Mes collègues ont gardé la tête baissée, mais j'ai remarqué que plusieurs d'entre eux glissaient discrètement leur surplus de travail sur mon bureau tout au long de la matinée. Un jour normal, j'aurais peut-être dit quelque chose. Aujourd'hui, j'ai tout accepté en silence.

À midi, mes mains tremblaient tellement que je ne pouvais pas utiliser correctement la photocopieuse. J'ai appuyé deux fois sur les mauvais boutons, gaspillant du papier et du temps. Quand j'ai enfin réussi à la faire fonctionner, j'ai renversé la cartouche de toner, tachant mon seul chemisier de travail correct.

"Bien joué, les yeux bizarres," a raillé un de mes collègues humains, utilisant le surnom que je détestais. Mon hétérochromie m'avait toujours fait remarquer, et pas en bien.

Dans la salle de pause, je sursautais à chaque bruit, terrifiée que Brad Rayne puisse apparaître. Chaque fois que la porte s'ouvrait, je me retournais brusquement, le cœur battant à tout rompre.

"Ça va ?" demanda Tina, une des rares personnes décentes de notre service. "Tu sembles vraiment nerveuse aujourd'hui."

"Ça va," ai-je menti, renversant du café brûlant sur les rapports que je venais de terminer. "Merde !"

J'ai essayé de sauver les papiers, mais ils étaient ruinés. Il faudrait que je recommence.

"Il ne viendrait jamais ici de toute façon," ai-je murmuré pour moi-même en épongeant la tache de café. "Quelqu'un comme lui ne visiterait jamais la section humaine."
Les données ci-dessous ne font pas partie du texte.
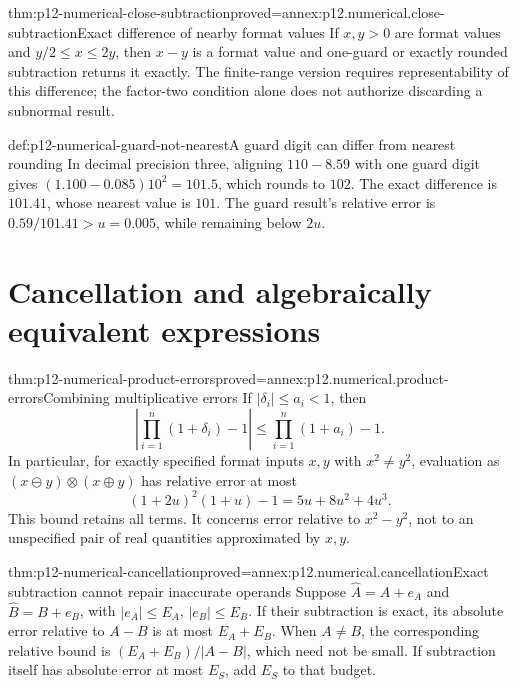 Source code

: \begin{hbtheorem}{thm:p12-numerical-close-subtraction}{proved=annex:p12.numerical.close-subtraction}{Exact difference of nearby format values}
If \(x,y>0\) are format values and \(y/2\leq x\leq2y\), then
\(x-y\) is a format value and one-guard or exactly rounded subtraction
returns it exactly. The finite-range version requires representability
of this difference; the factor-two condition alone does not authorize
discarding a subnormal result.
\end{hbtheorem}

\begin{hbexample}{def:p12-numerical-guard-not-nearest}{A guard digit can differ from nearest rounding}
In decimal precision three, aligning \(110-8.59\) with one guard digit
gives \((1.100-0.085)10^2=101.5\), which rounds to \(102\).
The exact difference is \(101.41\), whose nearest value is \(101\).
The guard result's relative error is \(0.59/101.41>u=0.005\),
while remaining below \(2u\).
\end{hbexample}

\section{Cancellation and algebraically equivalent expressions}

\begin{hbtheorem}{thm:p12-numerical-product-errors}{proved=annex:p12.numerical.product-errors}{Combining multiplicative errors}
If \(|\delta_i|\leq a_i<1\), then
\[
 \left|\prod_{i=1}^n(1+\delta_i)-1\right|
 \leq\prod_{i=1}^n(1+a_i)-1.
\]
In particular, for exactly specified format inputs \(x,y\) with
\(x^2\ne y^2\), evaluation as
\((x\ominus y)\otimes(x\oplus y)\) has relative error at most
\[
 (1+2u)^2(1+u)-1=5u+8u^2+4u^3.
\]
This bound retains all terms. It concerns error relative to \(x^2-y^2\),
not to an unspecified pair of real quantities approximated by \(x,y\).
\end{hbtheorem}

\begin{hbtheorem}{thm:p12-numerical-cancellation}{proved=annex:p12.numerical.cancellation}{Exact subtraction cannot repair inaccurate operands}
Suppose \(\widehat A=A+e_A\) and \(\widehat B=B+e_B\), with
\(|e_A|\leq E_A\), \(|e_B|\leq E_B\). If their subtraction is exact,
its absolute error relative to \(A-B\) is at most \(E_A+E_B\).
When \(A\ne B\), the corresponding relative bound is
\((E_A+E_B)/|A-B|\), which need not be small. If subtraction itself
has absolute error at most \(E_S\), add \(E_S\) to that budget.
\end{hbtheorem}

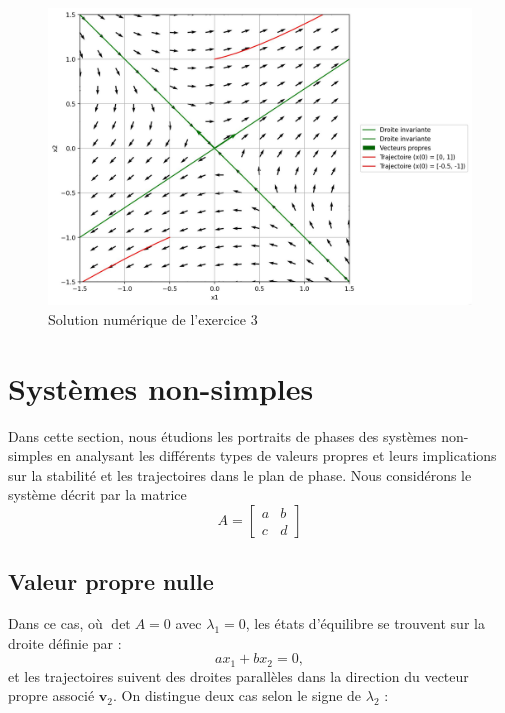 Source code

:             \begin{figure}[ht!]
                \centering
                \includegraphics[width=\textwidth]{images/pdp_exercice_3.jpg}
                \caption{Solution numérique de l'exercice 3}
                \label{fig:pdp_exercice_3}
            \end{figure}
   \section{Systèmes non-simples}
        Dans cette section, nous étudions les portraits de phases des systèmes non-simples en analysant les différents types de valeurs propres et leurs implications sur la stabilité et les trajectoires dans le plan de phase. Nous considérons le système décrit par la matrice
        \begin{equation}
            A = \begin{bmatrix}
                a & b\\
                c & d
            \end{bmatrix}
        \end{equation}

        \subsection{Valeur propre nulle}
            Dans ce cas, où $\det A = 0$ avec $\lambda_1 = 0$, les états d'équilibre se trouvent sur la droite définie par :
            \begin{equation}
            ax_1 + bx_2 = 0,
            \end{equation}
            et les trajectoires suivent des droites parallèles dans la direction du vecteur propre associé $\mathbf{v}_2$.  On distingue deux cas selon le signe de $\lambda_2$ :
            
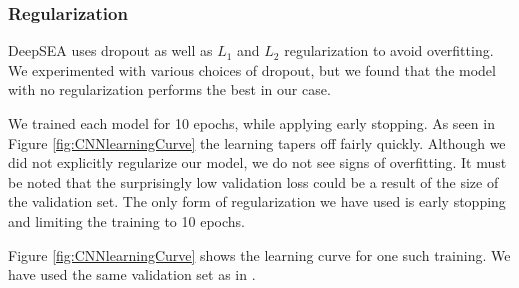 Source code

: \documentclass{article}
\begin{document}
\subsubsection{Regularization}
DeepSEA uses dropout as well as $L_1$ and $L_2$ regularization to avoid overfitting. We experimented with various choices of dropout, but we found that the model with no regularization performs the best in our case.

We trained each model for 10 epochs, while applying early stopping.  As seen in Figure \ref{fig:CNNlearningCurve} the learning tapers off fairly quickly. Although we did not explicitly regularize our model, we do not see signs of overfitting. It must be noted that the surprisingly low validation loss could be a result of the size of the validation set. The only form of regularization we have used is early stopping and limiting the training to 10 epochs. 

Figure \ref{fig:CNNlearningCurve} shows the learning curve for one such training. We have used the same validation set as in \cite{zhou2015predicting,quang2016danq}.
\end{document}
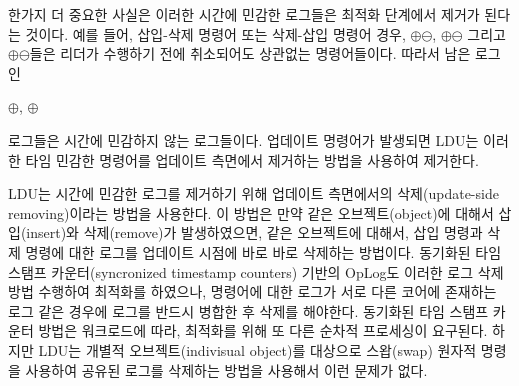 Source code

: 한가지 더 중요한 사실은 이러한 시간에 민감한 로그들은 최적화 단계에서 제거가 된다는 것이다.
예를 들어, 삽입-삭제 명령어 또는 삭제-삽입 명령어 경우,
$\oplus$$\ominus$, $\oplus$$\ominus$ 
그리고 $\oplus$$\ominus$들은 리더가 수행하기 전에
 취소되어도 상관없는 명령어들이다. 
따라서 남은 로그인 
\begin{center}
 $\oplus$, $\oplus$
\end{center}
로그들은 시간에 민감하지 않는 로그들이다.
업데이트 명령어가 발생되면 LDU는 이러한 타임 민감한 명령어를 업데이트 측면에서 제거하는 방법을 
사용하여 제거한다.



LDU는 시간에 민감한 로그를 제거하기 위해 업데이트 측면에서의 삭제(update-side removing)이라는 방법을 사용한다.
이 방법은 만약 같은 오브젝트(object)에 대해서 삽입(insert)와 삭제(remove)가 발생하였으면, 같은 오브젝트에
대해서, 삽입 명령과 삭제 명령에 대한 로그를 업데이트 시점에 바로 바로 삭제하는 방법이다. 
동기화된 타임 스탬프 카운터(syncronized timestamp counters) 기반의 OpLog도 이러한 로그 삭제 방법 수행하여
최적화를 하였으나, 명령어에 대한 로그가 서로 다른 코어에 존재하는 로그 같은 경우에 로그를 반드시 병합한 후
 삭제를 해야한다.
동기화된 타임 스탬프 카운터 방법은 워크로드에 따라, 최적화를 위해 또 다른
순차적 프로세싱이 요구된다.
하지만 LDU는 개별적 오브젝트(indivisual object)를 대상으로 스왑(swap) 원자적 명령을
사용하여 공유된 로그를 삭제하는 방법을 사용해서 이런 문제가 없다.


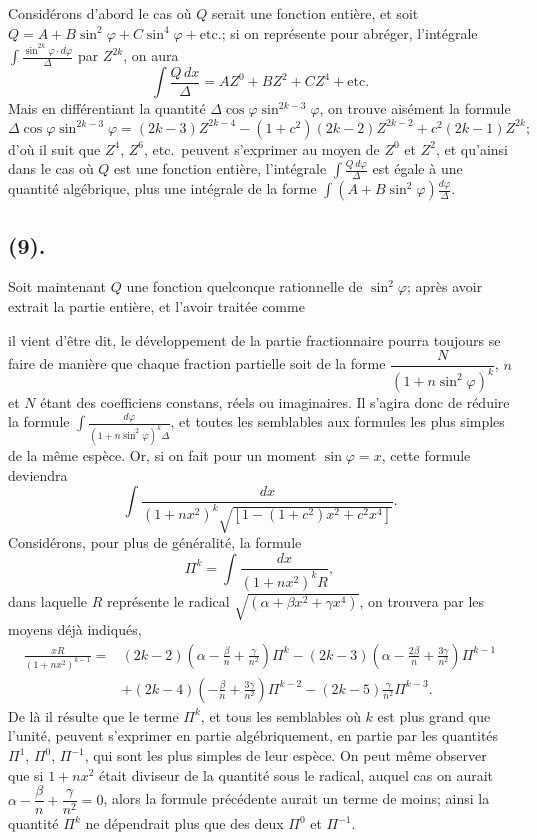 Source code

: \documentclass{article}
\begin{document}
Considérons d'abord le cas où $Q$ serait une fonction entière, et soit $Q=A+B\sin^{2}\varphi+C\sin^{4}\varphi+\text{etc.}$; si on représente pour abréger, l'intégrale $\displaystyle\int\frac{\sin^{2k}\varphi\cdot d\varphi}{\Delta}$ par $Z^{2k}$, on aura
\[ \int\frac{Q\,dx}{\Delta}=AZ^{0}+BZ^{2}+CZ^{4}+\text{etc.} \]
Mais en différentiant la quantité $\Delta\cos\varphi\sin^{2k-3}\varphi$, on trouve aisément la formule
\[ \Delta\cos\varphi\sin^{2k-3}\varphi=(2k-3)Z^{2k-4}-(1+c^{2})(2k-2)Z^{2k-2}+c^{2}(2k-1)Z^{2k}; \]
d'où il suit que $Z^{4}$, $Z^{6}$, etc.\ peuvent s'exprimer au moyen de $Z^{0}$ et $Z^{2}$, et qu'ainsi dans le cas où $Q$ est une fonction entière, l'intégrale $\displaystyle\int\frac{Q\,d\varphi}{\Delta}$ est égale à une quantité algébrique, plus une intégrale de la forme $\displaystyle\int(A+B\sin^{2}\varphi)\frac{d\varphi}{\Delta}$.

\subsection*{(9).}

Soit maintenant $Q$ une fonction quelconque rationnelle de $\sin^{2}\varphi$; après avoir extrait la partie entière, et l'avoir traitée comme

il vient d'être dit, le développement de la partie fractionnaire pourra toujours se faire de manière que chaque fraction partielle soit de la forme $\dfrac{N}{(1+n\sin^{2}\varphi)^{k}}$, $n$ et $N$ étant des coefficiens constans, réels ou imaginaires. Il s'agira donc de réduire la formule $\displaystyle\int\frac{d\varphi}{(1+n\sin^{2}\varphi)^{k}\Delta}$, et toutes les semblables aux formules les plus simples de la même espèce. Or, si on fait pour un moment $\sin\varphi=x$, cette formule deviendra
\[ \int\frac{dx}{(1+nx^{2})^{k}\sqrt{[1-(1+c^{2})x^{2}+c^{2}x^{4}]}}. \]
Considérons, pour plus de généralité, la formule
\[ \Pi^{k}=\int\frac{dx}{(1+nx^{2})^{k}R}, \]
dans laquelle $R$ représente le radical $\sqrt{(\alpha+\beta x^{2}+\gamma x^{4})}$, on trouvera par les moyens déjà indiqués,
\[ \begin{aligned} \frac{xR}{(1+nx^{2})^{k-1}}={}&(2k-2)\left(\alpha-\frac{\beta}{n}+\frac{\gamma}{n^{2}}\right)\Pi^{k}-(2k-3)\left(\alpha-\frac{2\beta}{n}+\frac{3\gamma}{n^{2}}\right)\Pi^{k-1}\\ &+(2k-4)\left(-\frac{\beta}{n}+\frac{3\gamma}{n^{2}}\right)\Pi^{k-2}-(2k-5)\frac{\gamma}{n^{2}}\Pi^{k-3}. \end{aligned} \]
De là il résulte que le terme $\Pi^{k}$, et tous les semblables où $k$ est plus grand que l'unité, peuvent s'exprimer en partie algébriquement, en partie par les quantités $\Pi^{1}$, $\Pi^{0}$, $\Pi^{-1}$, qui sont les plus simples de leur espèce. On peut même observer que si $1+nx^{2}$ était diviseur de la quantité sous le radical, auquel cas on aurait $\alpha-\dfrac{\beta}{n}+\dfrac{\gamma}{n^{2}}=0$, alors la formule précédente aurait un terme de moins; ainsi la quantité $\Pi^{k}$ ne dépendrait plus que des deux $\Pi^{0}$ et $\Pi^{-1}$.
\end{document}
Le soir venu, j'étais la dernière à être encore dans notre service. Tous les autres étaient rentrés chez eux, me laissant avec des montagnes de travail inachevé. Ma vision se brouillait alors que je fixais l'écran, les mots dansaient devant mes yeux. Quand j'ai laissé tomber un dossier pour la troisième fois, j'ai finalement admis ma défaite.

J'ai rassemblé mon courage et suis allée au bureau du superviseur. Sa porte était ouverte, et il a levé les yeux avec agacement quand j'ai frappé.

"Qu'est-ce que c'est ?" a-t-il demandé, ne cachant pas son dégoût.

"Je voudrais demander un congé maladie de deux jours," ai-je dit, ma voix à peine audible.

Il m'a regardée de haut en bas, prenant en compte mon chemisier taché de café et mon visage strié de larmes. "Tu es un désastre. C'est inapproprié de venir travailler dans cet état. Tu représentes le Groupe Rayne."

J'ai avalé difficilement. "Je suis désolée, monsieur."

"Très bien. Mais cela affectera ton évaluation de performance." Il s'est tourné de nouveau vers son ordinateur, me congédiant.

J'ai quitté le bâtiment dans un état second, fixant la rue animée devant moi. Les loups-garous marchaient avec assurance, parlant fort, tandis que les humains se faufilaient les yeux baissés. Deux mondes séparés partageant le même espace.

J'ai traîné mon corps épuisé jusqu'à la station de bus et suis montée dans le bus longue distance en direction de la communauté humaine à la périphérie de la Baie de Lune. Le trajet a pris près d'une heure, le bus secouant et tanguant alors que nous passions des quartiers étincelants des loups-garous aux zones mixtes, pour finalement arriver aux faubourgs délabrés où vivait ma famille.

Mon cœur était vide dans ma poitrine alors que je regardais le paysage changer, devenant de plus en plus délabré à chaque kilomètre. Tout ce que je voulais, c'était voir ma mère, le seul réconfort qu'il me restait dans ce monde.